EXERCISE MATERIAL Start Marker

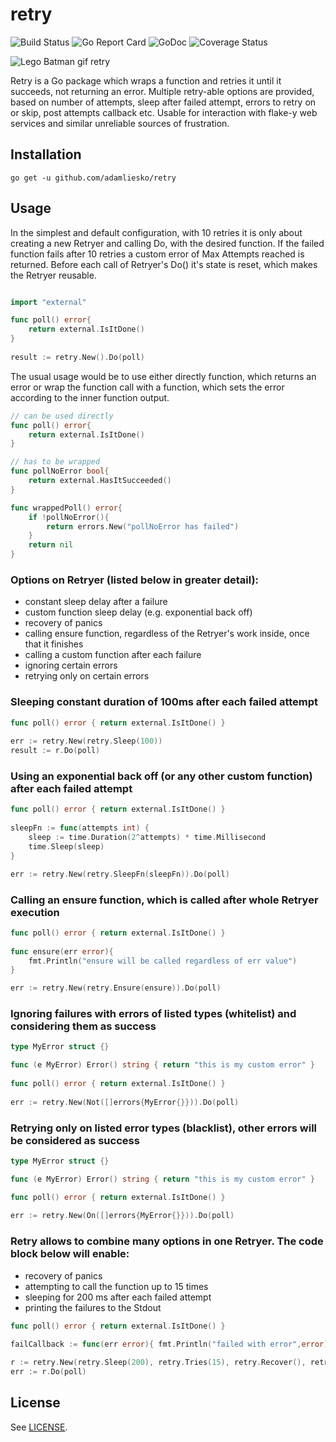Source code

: # retry
![Build Status](https://secure.travis-ci.org/adamliesko/retry.svg)
![Go Report Card](https://goreportcard.com/badge/github.com/adamliesko/retry)
![GoDoc](https://godoc.org/github.com/adamliesko/retry?status.svg)
![Coverage Status](https://img.shields.io/coveralls/adamliesko/retry.svg)

![Lego Batman gif retry](https://media.giphy.com/media/JJhiRdcYfcokU/giphy.gif)

Retry is a Go package which wraps a function and retries it until it succeeds, not returning an error. Multiple retry-able
options are provided, based on number of attempts, sleep after failed attempt, errors to retry on or skip, post attempts
callback etc. Usable for interaction with flake-y web services and similar unreliable sources of frustration.

## Installation

```
go get -u github.com/adamliesko/retry
```

## Usage

In the simplest and default configuration, with 10 retries it is only about creating a new Retryer and calling Do, with
the desired function. If the failed function fails after 10 retries a custom error of Max Attempts reached is returned.
Before each call of Retryer's Do() it's state is reset, which makes the Retryer reusable.
```go

import "external"

func poll() error{
    return external.IsItDone() 
}
    
result := retry.New().Do(poll)
```

The usual usage would be to use either directly function, which returns an error or wrap the function call with a function,
which sets the error according to the inner function output.

```go
// can be used directly
func poll() error{
    return external.IsItDone() 
}

// has to be wrapped
func pollNoError bool{
	return external.HasItSucceeded()
}

func wrappedPoll() error{
	if !pollNoError(){
	    return errors.New("pollNoError has failed")
	}
	return nil
}
```

### Options on Retryer (listed below in greater detail):
- constant sleep delay after a failure
- custom function sleep delay (e.g. exponential back off)
- recovery of panics
- calling ensure function, regardless of the Retryer's work inside, once that it finishes
- calling a custom function after each failure
- ignoring certain errors
- retrying only on certain errors

### Sleeping constant duration of 100ms after each failed attempt
```go
func poll() error { return external.IsItDone() }
    
err := retry.New(retry.Sleep(100))
result := r.Do(poll)
```


### Using an exponential back off (or any other custom function) after each failed attempt
```go
func poll() error { return external.IsItDone() }
        
sleepFn := func(attempts int) {
    sleep := time.Duration(2^attempts) * time.Millisecond
    time.Sleep(sleep)
}

err := retry.New(retry.SleepFn(sleepFn)).Do(poll)
```

### Calling an ensure function, which is called after whole Retryer execution
```go
func poll() error { return external.IsItDone() }
        
func ensure(err error){
	fmt.Println("ensure will be called regardless of err value")
}

err := retry.New(retry.Ensure(ensure)).Do(poll)
```

### Ignoring failures with errors of listed types (whitelist) and considering them as success
```go
type MyError struct {}

func (e MyError) Error() string { return "this is my custom error" }
	
func poll() error { return external.IsItDone() }
        
err := retry.New(Not([]errors{MyError{}})).Do(poll)
```

### Retrying only on listed error types (blacklist), other errors will be considered as success
```go
type MyError struct {}

func (e MyError) Error() string { return "this is my custom error" }

func poll() error { return external.IsItDone() }
        
err := retry.New(On([]errors{MyError{}})).Do(poll)
```

### Retry allows to combine many options in one Retryer. The code block below will enable:

- recovery of panics
- attempting to call the function up to 15 times
- sleeping for 200 ms after each failed attempt
- printing the failures to the Stdout

```go
func poll() error { return external.IsItDone() }
     
failCallback := func(err error){ fmt.Println("failed with error",error) }

r := retry.New(retry.Sleep(200), retry.Tries(15), retry.Recover(), retry.AfterEachFail(failCallback)
err := r.Do(poll)
```

## License
See [LICENSE](LICENSE).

EXERCISE MATERIAL End Marker

▶ _DIRECTIONS FOR THIS TASK_:
All of the data above should be quoted exactly, except for the pictures.

▶ _SOLUTION TO THE PROBLEM_:
Source code

: # retry
![Build Status](https://secure.travis-ci.org/adamliesko/retry.svg)
![Go Report Card](https://goreportcard.com/badge/github.com/adamliesko/retry)
![GoDoc](https://godoc.org/github.com/adamliesko/retry?status.svg)
![Coverage Status](https://img.shields.io/coveralls/adamliesko/retry.svg)

![Lego Batman gif retry](https://media.giphy.com/media/JJhiRdcYfcokU/giphy.gif)

Retry is a Go package which wraps a function and retries it until it succeeds, not returning an error. Multiple retry-able
options are provided, based on number of attempts, sleep after failed attempt, errors to retry on or skip, post attempts
callback etc. Usable for interaction with flake-y web services and similar unreliable sources of frustration.

## Installation

```
go get -u github.com/adamliesko/retry
```

## Usage

In the simplest and default configuration, with 10 retries it is only about creating a new Retryer and calling Do, with
the desired function. If the failed function fails after 10 retries a custom error of Max Attempts reached is returned.
Before each call of Retryer's Do() it's state is reset, which makes the Retryer reusable.
```go

import "external"

func poll() error{
    return external.IsItDone() 
}
    
result := retry.New().Do(poll)
```

The usual usage would be to use either directly function, which returns an error or wrap the function call with a function,
which sets the error according to the inner function output.

```go
// can be used directly
func poll() error{
    return external.IsItDone() 
}

// has to be wrapped
func pollNoError bool{
	return external.HasItSucceeded()
}

func wrappedPoll() error{
	if !pollNoError(){
	    return errors.New("pollNoError has failed")
	}
	return nil
}
```

### Options on Retryer (listed below in greater detail):
- constant sleep delay after a failure
- custom function sleep delay (e.g. exponential back off)
- recovery of panics
- calling ensure function, regardless of the Retryer's work inside, once that it finishes
- calling a custom function after each failure
- ignoring certain errors
- retrying only on certain errors

### Sleeping constant duration of 100ms after each failed attempt
```go
func poll() error { return external.IsItDone() }
    
err := retry.New(retry.Sleep(100))
result := r.Do(poll)
```


### Using an exponential back off (or any other custom function) after each failed attempt
```go
func poll() error { return external.IsItDone() }
        
sleepFn := func(attempts int) {
    sleep := time.Duration(2^attempts) * time.Millisecond
    time.Sleep(sleep)
}

err := retry.New(retry.SleepFn(sleepFn)).Do(poll)
```

### Calling an ensure function, which is called after whole Retryer execution
```go
func poll() error { return external.IsItDone() }
        
func ensure(err error){
	fmt.Println("ensure will be called regardless of err value")
}

err := retry.New(retry.Ensure(ensure)).Do(poll)
```

### Ignoring failures with errors of listed types (whitelist) and considering them as success
```go
type MyError struct {}

func (e MyError) Error() string { return "this is my custom error" }
	
func poll() error { return external.IsItDone() }
        
err := retry.New(Not([]errors{MyError{}})).Do(poll)
```

### Retrying only on listed error types (blacklist), other errors will be considered as success
```go
type MyError struct {}

func (e MyError) Error() string { return "this is my custom error" }

func poll() error { return external.IsItDone() }
        
err := retry.New(On([]errors{MyError{}})).Do(poll)
```

### Retry allows to combine many options in one Retryer. The code block below will enable:

- recovery of panics
- attempting to call the function up to 15 times
- sleeping for 200 ms after each failed attempt
- printing the failures to the Stdout

```go
func poll() error { return external.IsItDone() }
     
failCallback := func(err error){ fmt.Println("failed with error",error) }

r := retry.New(retry.Sleep(200), retry.Tries(15), retry.Recover(), retry.AfterEachFail(failCallback)
err := r.Do(poll)
```

## License
See [LICENSE](LICENSE).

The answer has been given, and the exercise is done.